[Opening DATA FOR REVIEW section]

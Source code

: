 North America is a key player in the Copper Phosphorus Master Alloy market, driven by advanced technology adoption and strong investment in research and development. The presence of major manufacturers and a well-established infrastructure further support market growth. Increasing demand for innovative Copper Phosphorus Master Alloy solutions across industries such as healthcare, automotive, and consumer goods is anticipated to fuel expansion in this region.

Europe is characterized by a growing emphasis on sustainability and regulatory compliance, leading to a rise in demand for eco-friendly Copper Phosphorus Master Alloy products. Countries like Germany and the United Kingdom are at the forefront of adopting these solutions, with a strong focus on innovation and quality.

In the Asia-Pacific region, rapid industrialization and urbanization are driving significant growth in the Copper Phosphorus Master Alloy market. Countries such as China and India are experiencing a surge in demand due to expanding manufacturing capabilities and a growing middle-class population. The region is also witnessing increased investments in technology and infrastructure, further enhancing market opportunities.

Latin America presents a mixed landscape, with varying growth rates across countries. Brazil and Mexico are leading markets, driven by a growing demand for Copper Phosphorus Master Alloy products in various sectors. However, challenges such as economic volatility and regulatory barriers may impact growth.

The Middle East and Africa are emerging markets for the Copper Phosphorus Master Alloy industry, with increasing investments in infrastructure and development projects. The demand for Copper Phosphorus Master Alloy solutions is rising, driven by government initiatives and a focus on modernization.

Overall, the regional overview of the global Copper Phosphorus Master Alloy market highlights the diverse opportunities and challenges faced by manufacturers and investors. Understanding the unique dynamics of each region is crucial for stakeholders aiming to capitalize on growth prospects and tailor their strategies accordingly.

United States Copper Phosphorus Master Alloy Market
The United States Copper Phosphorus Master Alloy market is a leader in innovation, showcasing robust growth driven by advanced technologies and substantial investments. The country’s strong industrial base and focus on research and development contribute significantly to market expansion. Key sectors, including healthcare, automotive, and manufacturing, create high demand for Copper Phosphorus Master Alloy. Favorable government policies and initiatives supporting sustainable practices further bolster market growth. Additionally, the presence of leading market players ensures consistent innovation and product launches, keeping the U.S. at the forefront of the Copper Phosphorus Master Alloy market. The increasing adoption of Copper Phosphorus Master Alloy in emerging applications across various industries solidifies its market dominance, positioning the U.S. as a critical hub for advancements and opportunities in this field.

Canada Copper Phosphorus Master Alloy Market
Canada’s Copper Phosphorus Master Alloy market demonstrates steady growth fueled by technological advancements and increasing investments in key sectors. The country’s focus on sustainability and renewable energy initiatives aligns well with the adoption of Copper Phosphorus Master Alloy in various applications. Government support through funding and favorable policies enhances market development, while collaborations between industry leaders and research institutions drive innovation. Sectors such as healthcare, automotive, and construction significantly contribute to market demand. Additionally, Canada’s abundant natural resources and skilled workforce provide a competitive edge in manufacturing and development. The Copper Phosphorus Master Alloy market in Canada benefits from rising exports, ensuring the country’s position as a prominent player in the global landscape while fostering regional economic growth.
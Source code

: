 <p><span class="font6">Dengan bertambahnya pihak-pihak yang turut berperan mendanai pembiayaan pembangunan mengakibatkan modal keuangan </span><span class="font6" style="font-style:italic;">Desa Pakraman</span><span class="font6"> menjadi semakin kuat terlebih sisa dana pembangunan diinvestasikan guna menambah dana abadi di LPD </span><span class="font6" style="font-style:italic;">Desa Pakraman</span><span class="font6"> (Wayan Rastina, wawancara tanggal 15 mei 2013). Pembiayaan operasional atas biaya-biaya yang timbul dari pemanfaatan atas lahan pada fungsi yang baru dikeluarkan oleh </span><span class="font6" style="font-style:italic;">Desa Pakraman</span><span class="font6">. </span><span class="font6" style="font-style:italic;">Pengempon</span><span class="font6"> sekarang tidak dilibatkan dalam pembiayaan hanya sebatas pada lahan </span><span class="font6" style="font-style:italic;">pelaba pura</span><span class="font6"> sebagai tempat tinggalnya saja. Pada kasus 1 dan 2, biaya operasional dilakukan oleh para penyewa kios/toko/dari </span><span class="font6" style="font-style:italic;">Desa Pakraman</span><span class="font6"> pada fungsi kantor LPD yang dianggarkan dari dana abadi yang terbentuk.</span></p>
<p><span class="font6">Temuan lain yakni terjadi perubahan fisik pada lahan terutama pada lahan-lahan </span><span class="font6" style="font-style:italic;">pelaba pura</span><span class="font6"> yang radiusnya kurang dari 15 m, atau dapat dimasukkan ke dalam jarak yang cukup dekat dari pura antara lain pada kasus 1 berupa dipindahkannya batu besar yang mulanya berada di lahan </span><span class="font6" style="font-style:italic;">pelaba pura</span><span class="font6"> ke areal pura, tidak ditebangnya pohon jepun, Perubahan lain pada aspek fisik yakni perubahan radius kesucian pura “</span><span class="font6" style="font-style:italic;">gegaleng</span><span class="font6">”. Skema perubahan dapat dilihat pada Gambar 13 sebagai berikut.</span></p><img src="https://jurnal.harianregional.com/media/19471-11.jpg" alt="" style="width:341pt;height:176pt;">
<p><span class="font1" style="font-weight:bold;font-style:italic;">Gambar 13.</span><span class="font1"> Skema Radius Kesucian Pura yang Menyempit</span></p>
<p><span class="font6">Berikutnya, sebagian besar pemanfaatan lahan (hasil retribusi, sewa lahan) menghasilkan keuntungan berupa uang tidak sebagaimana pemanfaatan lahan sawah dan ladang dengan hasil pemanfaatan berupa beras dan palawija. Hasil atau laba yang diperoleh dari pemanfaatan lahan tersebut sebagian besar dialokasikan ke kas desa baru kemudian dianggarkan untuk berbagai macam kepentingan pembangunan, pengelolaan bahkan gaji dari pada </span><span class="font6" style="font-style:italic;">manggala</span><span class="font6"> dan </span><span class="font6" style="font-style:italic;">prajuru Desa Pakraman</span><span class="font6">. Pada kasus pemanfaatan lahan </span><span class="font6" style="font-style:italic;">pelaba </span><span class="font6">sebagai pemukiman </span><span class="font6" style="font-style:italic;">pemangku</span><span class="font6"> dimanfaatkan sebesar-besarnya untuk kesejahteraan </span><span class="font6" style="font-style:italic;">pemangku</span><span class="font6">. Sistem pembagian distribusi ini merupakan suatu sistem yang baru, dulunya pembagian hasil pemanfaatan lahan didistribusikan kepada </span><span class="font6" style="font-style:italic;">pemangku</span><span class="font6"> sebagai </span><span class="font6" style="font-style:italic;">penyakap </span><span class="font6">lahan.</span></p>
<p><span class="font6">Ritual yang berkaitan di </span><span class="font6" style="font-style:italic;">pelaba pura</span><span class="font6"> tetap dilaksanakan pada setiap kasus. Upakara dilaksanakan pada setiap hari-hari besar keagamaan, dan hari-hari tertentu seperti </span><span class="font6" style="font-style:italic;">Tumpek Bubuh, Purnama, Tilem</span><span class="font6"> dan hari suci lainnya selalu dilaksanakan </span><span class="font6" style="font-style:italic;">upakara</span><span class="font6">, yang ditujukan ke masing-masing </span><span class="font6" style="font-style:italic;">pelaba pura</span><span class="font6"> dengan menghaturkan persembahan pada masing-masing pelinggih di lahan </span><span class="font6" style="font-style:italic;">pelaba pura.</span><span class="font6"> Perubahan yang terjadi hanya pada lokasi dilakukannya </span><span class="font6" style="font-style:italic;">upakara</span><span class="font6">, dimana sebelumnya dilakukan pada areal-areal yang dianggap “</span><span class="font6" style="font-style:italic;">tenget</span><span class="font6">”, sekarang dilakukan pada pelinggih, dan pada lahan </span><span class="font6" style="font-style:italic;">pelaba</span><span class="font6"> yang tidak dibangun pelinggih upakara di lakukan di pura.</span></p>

[Closing DATA FOR REVIEW section]

REQUIRED WORK:
Begin with the first line of the records and reproduce each line as is, ending with the line that holds "Europe is characterized".

RESPONSE TO THIS TASK:
Source code

: North America is a key player in the Copper Phosphorus Master Alloy market, driven by advanced technology adoption and strong investment in research and development. The presence of major manufacturers and a well-established infrastructure further support market growth. Increasing demand for innovative Copper Phosphorus Master Alloy solutions across industries such as healthcare, automotive, and consumer goods is anticipated to fuel expansion in this region.

Europe is characterized by a growing emphasis on sustainability and regulatory compliance, leading to a rise in demand for eco-friendly Copper Phosphorus Master Alloy products. Countries like Germany and the United Kingdom are at the forefront of adopting these solutions, with a strong focus on innovation and quality.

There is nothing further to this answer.